Why is this C++ inheritance code sample behaves like this

Question

I have a code sample which behaves strange for me. With inheritance in C++ one can declare array of pointers to base class with pure virtual function (aka Interface) and call derived member functions over it;

class Base {

public:

    virtual void call() = 0;

};

class Derived1 : public Base {

public:

    void call() override final {

        std::wcout << L"derived 1" << std::endl;

    }

};

class Derived2 : public Base {

public:

    void call() override final {

        std::wcout << L"derived 2" << std::endl;

    }

};

int main() {

    Base* b[2];    

    b[0] = new Derived1;
    b[1] = new Derived2;

    for (int i = 0; i < 2; ++i) {

        b[i]->call();

    }

    return 0;

}

Which gives:

derived 1
derived 2

just as planned. But when I trying following code sample it makes me a little bit confusing:

class Base {

public:

    virtual Base* print() = 0;

    template<typename T>
    Base& operator<<(const T &_val) {

        std::wcout << L" d0 << " << _val;
        return *this;

    }

};

class Derived1 : public Base {

public:

    Derived1* print() override final {

        return this;

    }

    template<typename T>
    Derived1& operator<<(const T &_val) {

        std::wcout << L" d1 << " << _val;
        return *this;

    }

};

class Derived2 : public Base {

public:

    Derived2* print() override final {

        return this;

    }

    template<typename T>
    Derived2& operator<<(const T &_val) {

        std::wcout << L" d2 << " << _val;
        return *this;

    }

};

int main() {

    Base* b[2];

    b[0] = new Derived1;
    b[1] = new Derived2;

    for (int i = 0; i < 2; ++i) {

        std::wcout << typeid(*b[i]->print()).name();
        *b[i]->print() << 7 << 7;
        std::wcout << std::endl;

    }

    return 0;

}

The output is:

8Derived1 d0 << 7 d0 << 7
8Derived2 d0 << 7 d0 << 7

Which means that only Base's operator<< was called (But prints() return types seems to be correst).

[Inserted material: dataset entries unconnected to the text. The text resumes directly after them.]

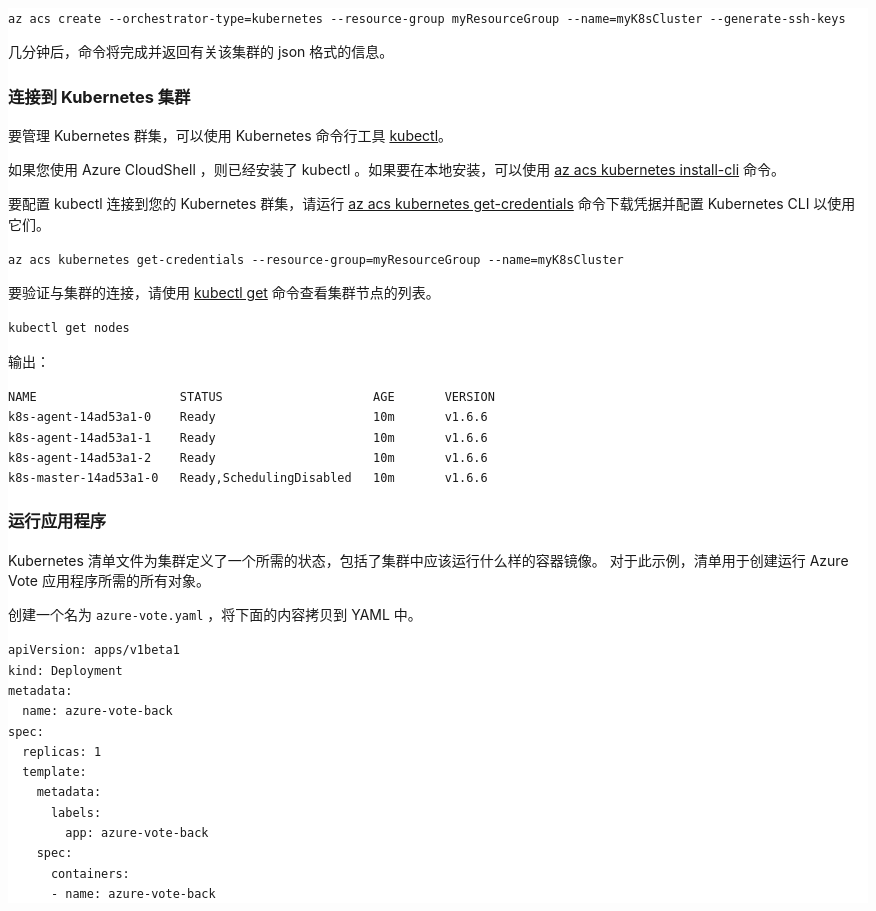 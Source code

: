 

```
az acs create --orchestrator-type=kubernetes --resource-group myResourceGroup --name=myK8sCluster --generate-ssh-keys 

```

几分钟后，命令将完成并返回有关该集群的 json 格式的信息。


### 连接到 Kubernetes 集群


要管理 Kubernetes 群集，可以使用 Kubernetes 命令行工具 [kubectl](https://kubernetes.io/docs/user-guide/kubectl/)。


如果您使用 Azure CloudShell ，则已经安装了 kubectl 。如果要在本地安装，可以使用 [az acs kubernetes install-cli](https://docs.microsoft.com/en-us/cli/azure/acs/kubernetes#install-cli) 命令。


要配置 kubectl 连接到您的 Kubernetes 群集，请运行 [az acs kubernetes get-credentials](https://docs.microsoft.com/en-us/cli/azure/acs/kubernetes#get-credentials) 命令下载凭据并配置 Kubernetes CLI 以使用它们。



```
az acs kubernetes get-credentials --resource-group=myResourceGroup --name=myK8sCluster

```

要验证与集群的连接，请使用 [kubectl get](https://kubernetes.io/docs/user-guide/kubectl/v1.6/#get) 命令查看集群节点的列表。



```
kubectl get nodes

```

输出：



```
NAME                    STATUS                     AGE       VERSION
k8s-agent-14ad53a1-0    Ready                      10m       v1.6.6
k8s-agent-14ad53a1-1    Ready                      10m       v1.6.6
k8s-agent-14ad53a1-2    Ready                      10m       v1.6.6
k8s-master-14ad53a1-0   Ready,SchedulingDisabled   10m       v1.6.6

```

### 运行应用程序


Kubernetes 清单文件为集群定义了一个所需的状态，包括了集群中应该运行什么样的容器镜像。 对于此示例，清单用于创建运行 Azure Vote 应用程序所需的所有对象。


创建一个名为 `azure-vote.yaml` ，将下面的内容拷贝到 YAML 中。



```
apiVersion: apps/v1beta1
kind: Deployment
metadata:
  name: azure-vote-back
spec:
  replicas: 1
  template:
    metadata:
      labels:
        app: azure-vote-back
    spec:
      containers:
      - name: azure-vote-back
``` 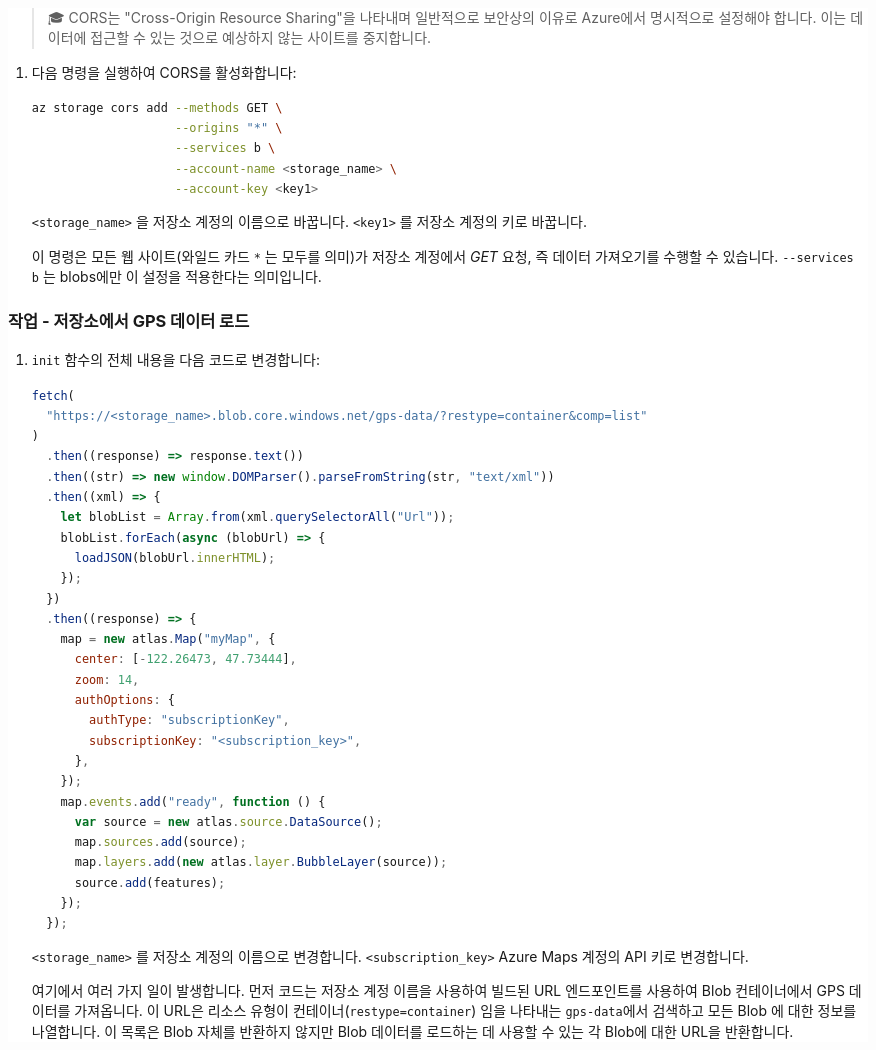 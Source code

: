 > 🎓 CORS는 "Cross-Origin Resource Sharing"을 나타내며 일반적으로 보안상의 이유로 Azure에서 명시적으로 설정해야 합니다. 이는 데이터에 접근할 수 있는 것으로 예상하지 않는 사이트를 중지합니다.

1. 다음 명령을 실행하여 CORS를 활성화합니다:

   ```sh
   az storage cors add --methods GET \
                       --origins "*" \
                       --services b \
                       --account-name <storage_name> \
                       --account-key <key1>
   ```

   `<storage_name>` 을 저장소 계정의 이름으로 바꿉니다. `<key1>` 를 저장소 계정의 키로 바꿉니다.

   이 명령은 모든 웹 사이트(와일드 카드 `*` 는 모두를 의미)가 저장소 계정에서 _GET_ 요청, 즉 데이터 가져오기를 수행할 수 있습니다. `--services b` 는 blobs에만 이 설정을 적용한다는 의미입니다.

### 작업 - 저장소에서 GPS 데이터 로드

1. `init` 함수의 전체 내용을 다음 코드로 변경합니다:

   ```javascript
   fetch(
     "https://<storage_name>.blob.core.windows.net/gps-data/?restype=container&comp=list"
   )
     .then((response) => response.text())
     .then((str) => new window.DOMParser().parseFromString(str, "text/xml"))
     .then((xml) => {
       let blobList = Array.from(xml.querySelectorAll("Url"));
       blobList.forEach(async (blobUrl) => {
         loadJSON(blobUrl.innerHTML);
       });
     })
     .then((response) => {
       map = new atlas.Map("myMap", {
         center: [-122.26473, 47.73444],
         zoom: 14,
         authOptions: {
           authType: "subscriptionKey",
           subscriptionKey: "<subscription_key>",
         },
       });
       map.events.add("ready", function () {
         var source = new atlas.source.DataSource();
         map.sources.add(source);
         map.layers.add(new atlas.layer.BubbleLayer(source));
         source.add(features);
       });
     });
   ```

   `<storage_name>` 를 저장소 계정의 이름으로 변경합니다. `<subscription_key>` Azure Maps 계정의 API 키로 변경합니다.

   여기에서 여러 가지 일이 발생합니다. 먼저 코드는 저장소 계정 이름을 사용하여 빌드된 URL 엔드포인트를 사용하여 Blob 컨테이너에서 GPS 데이터를 가져옵니다. 이 URL은 리소스 유형이 컨테이너(`restype=container`) 임을 나타내는 `gps-data`에서 검색하고 모든 Blob 에 대한 정보를 나열합니다. 이 목록은 Blob 자체를 반환하지 않지만 Blob 데이터를 로드하는 데 사용할 수 있는 각 Blob에 대한 URL을 반환합니다.
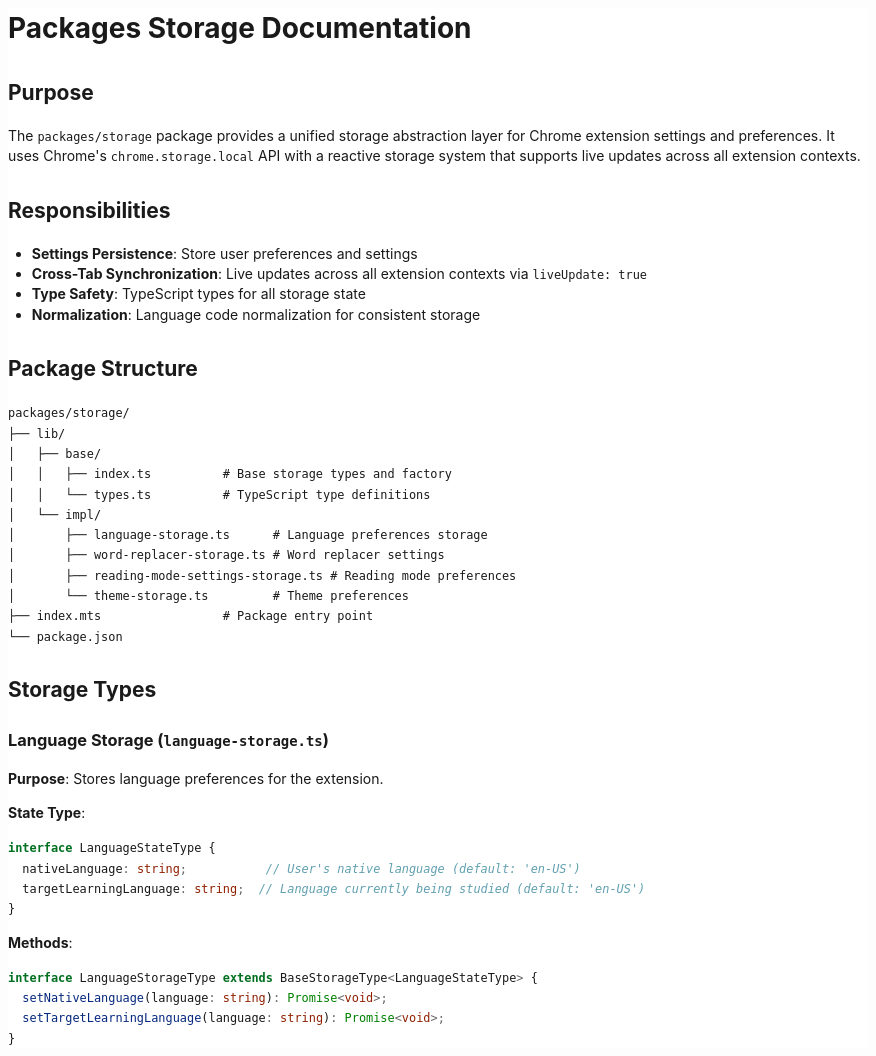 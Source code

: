 # Packages Storage Documentation

## Purpose

The `packages/storage` package provides a unified storage abstraction layer for Chrome extension settings and preferences. It uses Chrome's `chrome.storage.local` API with a reactive storage system that supports live updates across all extension contexts.

## Responsibilities

- **Settings Persistence**: Store user preferences and settings
- **Cross-Tab Synchronization**: Live updates across all extension contexts via `liveUpdate: true`
- **Type Safety**: TypeScript types for all storage state
- **Normalization**: Language code normalization for consistent storage

## Package Structure

```
packages/storage/
├── lib/
│   ├── base/
│   │   ├── index.ts          # Base storage types and factory
│   │   └── types.ts          # TypeScript type definitions
│   └── impl/
│       ├── language-storage.ts      # Language preferences storage
│       ├── word-replacer-storage.ts # Word replacer settings
│       ├── reading-mode-settings-storage.ts # Reading mode preferences
│       └── theme-storage.ts         # Theme preferences
├── index.mts                 # Package entry point
└── package.json
```

## Storage Types

### Language Storage (`language-storage.ts`)

**Purpose**: Stores language preferences for the extension.

**State Type**:
```typescript
interface LanguageStateType {
  nativeLanguage: string;           // User's native language (default: 'en-US')
  targetLearningLanguage: string;  // Language currently being studied (default: 'en-US')
}
```

**Methods**:
```typescript
interface LanguageStorageType extends BaseStorageType<LanguageStateType> {
  setNativeLanguage(language: string): Promise<void>;
  setTargetLearningLanguage(language: string): Promise<void>;
}
```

The question is why it behaves like so?

UPD:

Seems like I need static polymorphism here without virtual functions. But how could this be achieved? I need an array of different Derived classes to perform actions in operator<< on any data type. UPD2:

Looks like I can use type erasure for operator<< parameter. But how can I restore type inside derived's operator<< then? (For example if I suggest to use boost::any)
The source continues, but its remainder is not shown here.